__WHAT IS EXPECTED__.
Your reply should be made up of every line in the records below that holds the string "setcounter".

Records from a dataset

+===+

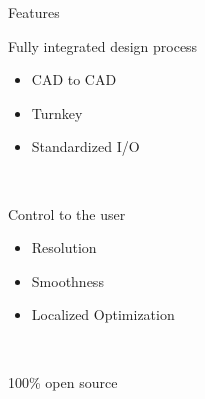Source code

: \begin{frame}{Features}

\begin{block}{Fully integrated design process}{
		\begin{itemize}		
			\item CAD to CAD
			\item Turnkey
			\item Standardized I/O			
		\end{itemize}~\\
		}
		\end{block}
\pause
\begin{block}{Control to the user}{
		\begin{itemize}		
			\item Resolution
			\item Smoothness
			\item Localized Optimization			
		\end{itemize}~\\
		}
		\end{block}
\pause		
\begin{block}{100\% open source}{
		}
		\end{block}

\end{frame}
		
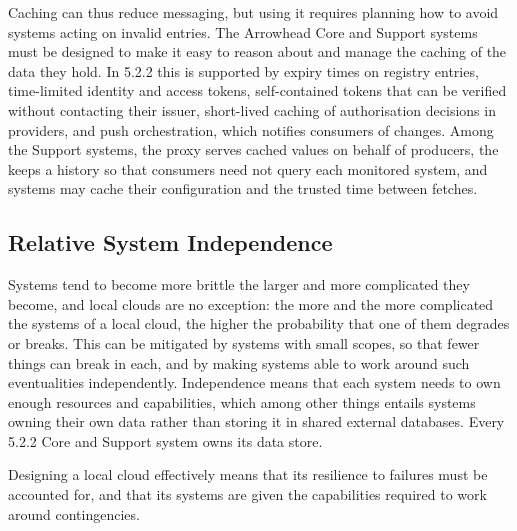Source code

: \documentclass[a4paper]{arrowhead}
\newcommand{\sys}[1]{\textcolor{ArrowheadBlue}{\textbf{\ahbreak{#1}}}}      %
\begin{document}
Caching can thus reduce messaging, but using it requires planning how to avoid systems acting on
invalid entries. The Arrowhead Core and Support systems must be designed to make it easy to reason
about and manage the caching of the data they hold. In 5.2.2 this is supported by expiry times on
registry entries, time-limited identity and access tokens, self-contained tokens that can be
verified without contacting their issuer, short-lived caching of authorisation decisions in
providers, and push orchestration, which notifies consumers of changes. Among the Support systems,
the \sys{DataManager} proxy serves cached values on behalf of producers, the \sys{SysMonitor} keeps a
history so that consumers need not query each monitored system, and systems may cache their
configuration and the trusted time between fetches.

\subsection{Relative System Independence}
Systems tend to become more brittle the larger and more complicated they become, and local
clouds are no exception: the more and the more complicated the systems of a local cloud, the
higher the probability that one of them degrades or breaks. This can be mitigated by systems with
small scopes, so that fewer things can break in each, and by making systems able to work around
such eventualities independently. Independence means that each system needs to own enough
resources and capabilities, which among other things entails systems owning their own data
rather than storing it in shared external databases. Every 5.2.2 Core and Support system owns
its data store.

Designing a local cloud effectively means that its resilience to failures must be accounted for,
and that its systems are given the capabilities required to work around contingencies.
\end{document}
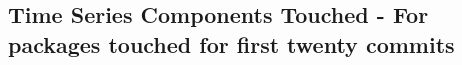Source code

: \subsection{Time Series Components Touched - For packages touched for first twenty commits} 


\clearpage
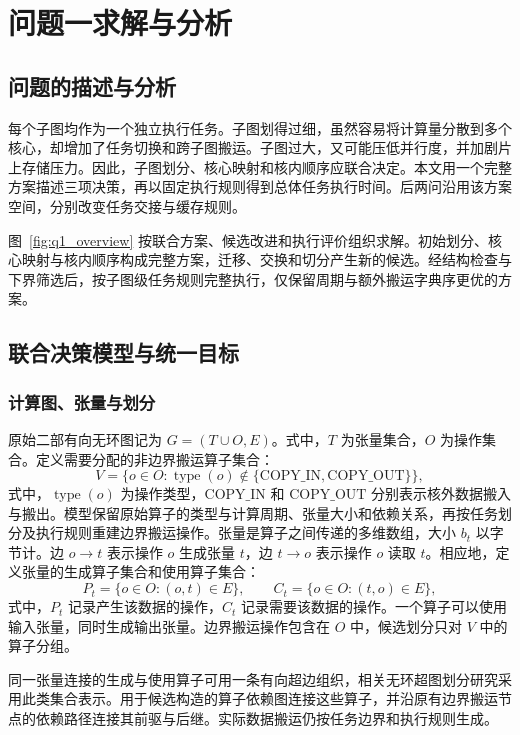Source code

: \section{问题一求解与分析}
\label{sec:q1}
\subsection{问题的描述与分析}
每个子图均作为一个独立执行任务。子图划得过细，虽然容易将计算量分散到多个核心，却增加了任务切换和跨子图搬运。子图过大，又可能压低并行度，并加剧片上存储压力。因此，子图划分、核心映射和核内顺序应联合决定。本文用一个完整方案描述三项决策，再以固定执行规则得到总体任务执行时间。后两问沿用该方案空间，分别改变任务交接与缓存规则。

图~\ref{fig:q1_overview} 按联合方案、候选改进和执行评价组织求解。初始划分、核心映射与核内顺序构成完整方案，迁移、交换和切分产生新的候选。经结构检查与下界筛选后，按子图级任务规则完整执行，仅保留周期与额外搬运字典序更优的方案。


\subsection{联合决策模型与统一目标}
\subsubsection{计算图、张量与划分}
原始二部有向无环图记为 $G=(T\cup O,E)$。式中，$T$ 为张量集合，$O$ 为操作集合。定义需要分配的非边界搬运算子集合：
\begin{equation}
 V=\{o\in O:\operatorname{type}(o)\notin\{\mathrm{COPY\_IN},\mathrm{COPY\_OUT}\}\},
\end{equation}
\noindent 式中，$\operatorname{type}(o)$ 为操作类型，$\mathrm{COPY\_IN}$ 和 $\mathrm{COPY\_OUT}$ 分别表示核外数据搬入与搬出。模型保留原始算子的类型与计算周期、张量大小和依赖关系，再按任务划分及执行规则重建边界搬运操作。张量是算子之间传递的多维数组，大小 $b_t$ 以字节计。边 $o\to t$ 表示操作 $o$ 生成张量 $t$，边 $t\to o$ 表示操作 $o$ 读取 $t$。相应地，定义张量的生成算子集合和使用算子集合：
\begin{equation}
 P_t=\{o\in O:(o,t)\in E\},\qquad C_t=\{o\in O:(t,o)\in E\},
 \label{eq:tensor_incidence}
\end{equation}
\noindent 式中，$P_t$ 记录产生该数据的操作，$C_t$ 记录需要该数据的操作。一个算子可以使用输入张量，同时生成输出张量。边界搬运操作包含在 $O$ 中，候选划分只对 $V$ 中的算子分组。

同一张量连接的生成与使用算子可用一条有向超边组织，相关无环超图划分研究采用此类集合表示\cite{A39}。用于候选构造的算子依赖图连接这些算子，并沿原有边界搬运节点的依赖路径连接其前驱与后继。实际数据搬运仍按任务边界和执行规则生成。

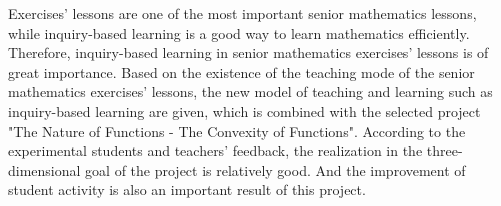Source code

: \documentclass{CCNUthesis}
\begin{document}



\frontmatter


\tableofcontents


\begin{abstract}
  习题课是不可或缺的高中数学课型之一，探究性学习是高效学习的良好方法，因此高中数学习题课中的探究性学习具有极大重要性。本文根据数学习题课的教学模式的存在问题，为习题课提供新的教学与学习方法即探究性学习，结合选定的课题《函数的性质——函数的凹凸性》设计探究性教学方案，由实验学生与教师的反馈得出该案例教学三维目标的实现较为良好，且学生主动性和课堂积极性的提升是该实例的重要成效。
\end{abstract}

\begin{abstract*}
  Exercises’ lessons are one of the most important senior mathematics lessons, while inquiry-based learning is a good way to learn mathematics efficiently. Therefore, inquiry-based learning in senior mathematics exercises’ lessons is of great importance. Based on the existence of the teaching mode of the senior mathematics exercises’ lessons, the new model of teaching and learning such as inquiry-based learning are given, which is combined with the selected project "The Nature of Functions - The Convexity of Functions". According to the experimental students and teachers’ feedback, the realization in the three-dimensional goal of the project is relatively good. And the improvement of student activity is also an important result of this project.
\end{abstract*}


\end{document}
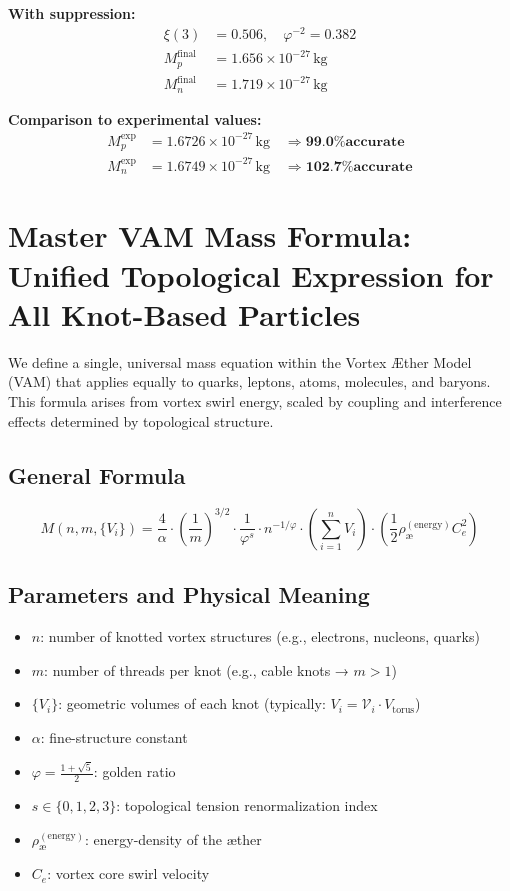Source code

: \documentclass[12pt]{article}
\begin{document}
\textbf{With suppression:}
\begin{align*}
\xi(3) &= 0.506, \quad \varphi^{-2} = 0.382 \\
M_p^{\text{final}} &= 1.656 \times 10^{-27} \, \text{kg} \\
M_n^{\text{final}} &= 1.719 \times 10^{-27} \, \text{kg}
\end{align*}

\textbf{Comparison to experimental values:}
\begin{align*}
M_p^{\text{exp}} &= 1.6726 \times 10^{-27} \, \text{kg} \quad \Rightarrow \textbf{99.0\% accurate} \\
M_n^{\text{exp}} &= 1.6749 \times 10^{-27} \, \text{kg} \quad \Rightarrow \textbf{102.7\% accurate}
\end{align*}
\section*{Master VAM Mass Formula: Unified Topological Expression for All Knot-Based Particles}

We define a single, universal mass equation within the Vortex Æther Model (VAM) that applies equally to quarks, leptons, atoms, molecules, and baryons. This formula arises from vortex swirl energy, scaled by coupling and interference effects determined by topological structure.

\subsection*{General Formula}

\[
\boxed{
M(n, m, \{V_i\}) = \frac{4}{\alpha} \cdot \left( \frac{1}{m} \right)^{3/2} \cdot \frac{1}{\varphi^s} \cdot n^{-1/\varphi} \cdot \left( \sum_{i=1}^n V_i \right) \cdot \left( \frac{1}{2} \rho_\text{\ae}^{(\text{energy})} C_e^2 \right)
}
\]

\subsection*{Parameters and Physical Meaning}

\begin{itemize}
  \item \( n \): number of knotted vortex structures (e.g., electrons, nucleons, quarks)
  \item \( m \): number of threads per knot (e.g., cable knots → \( m > 1 \))
  \item \( \{V_i\} \): geometric volumes of each knot (typically: \( V_i = \mathcal{V}_i \cdot V_{\text{torus}} \))
  \item \( \alpha \): fine-structure constant
  \item \( \varphi = \frac{1+\sqrt{5}}{2} \): golden ratio
  \item \( s \in \{0, 1, 2, 3\} \): topological tension renormalization index
  \item \( \rho_\text{\ae}^{(\text{energy})} \): energy-density of the æther
  \item \( C_e \): vortex core swirl velocity
\end{itemize}
\end{document}
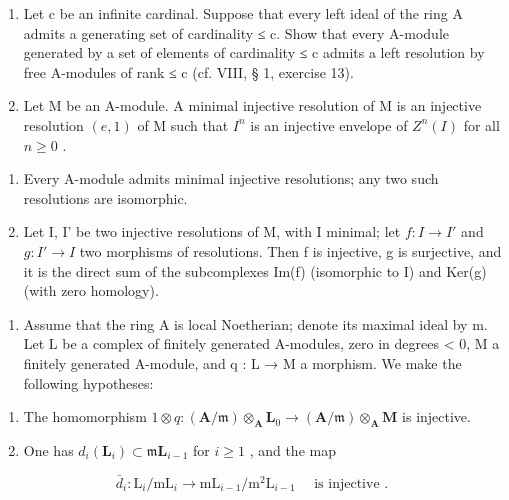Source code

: \begin{enumerate}
\def\labelenumi{\arabic{enumi})}
\setcounter{enumi}{11}
\item
  Let c be an infinite cardinal. Suppose that every left ideal of the ring A admits a generating set of cardinality ≤ c. Show that every A-module generated by a set of elements of cardinality ≤ c admits a left resolution by free A-modules of rank ≤ c (cf. VIII, § 1, exercise 13).
\item
  Let M be an A-module. A minimal injective resolution of M is an injective resolution \((e, 1)\) of M such that \(I^n\) is an injective envelope of \(Z^n(I)\) for all \(n \geqslant 0\) .
\end{enumerate}

\begin{enumerate}
\def\labelenumi{\alph{enumi})}
\tightlist
\item
  Every A-module admits minimal injective resolutions; any two such resolutions are isomorphic.
\item
  Let I, I' be two injective resolutions of M, with I minimal; let \(f: I \to I'\) and \(g: I' \to I\) two morphisms of resolutions. Then f is injective, g is surjective, and it is the direct sum of the subcomplexes Im(f) (isomorphic to I) and Ker(g) (with zero homology).
\end{enumerate}

\begin{enumerate}
\def\labelenumi{\arabic{enumi})}
\setcounter{enumi}{13}
\tightlist
\item
  Assume that the ring A is local Noetherian; denote its maximal ideal by m. Let L be a complex of finitely generated A-modules, zero in degrees \textless{} 0, M a finitely generated A-module, and q : L → M a morphism. We make the following hypotheses:
\end{enumerate}

\begin{enumerate}
\def\labelenumi{(\roman{enumi})}
\item
  The homomorphism \(1 \otimes q : (\mathbf{A}/\mathfrak{m}) \otimes_{\mathbf{A}} \mathbf{L}_{0} \to (\mathbf{A}/\mathfrak{m}) \otimes_{\mathbf{A}} \mathbf{M}\) is injective.
\item
  One has \(d_{i}(\mathbf{L}_{i})\subset \mathfrak{m}\mathbf{L}_{i - 1}\) for \(i\geqslant 1\) , and the map
\end{enumerate}

\[
\bar {d} _ {i}: \mathrm{L} _ {i} / \mathrm{mL} _ {i} \rightarrow \mathrm{mL} _ {i - 1} / \mathrm{m} ^ {2} \mathrm{L} _ {i - 1} \quad \text { is injective }.
\]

+===+

__ANSWER SPACE__.
\setcounter{enumi}{11}
\setcounter{enumi}{13}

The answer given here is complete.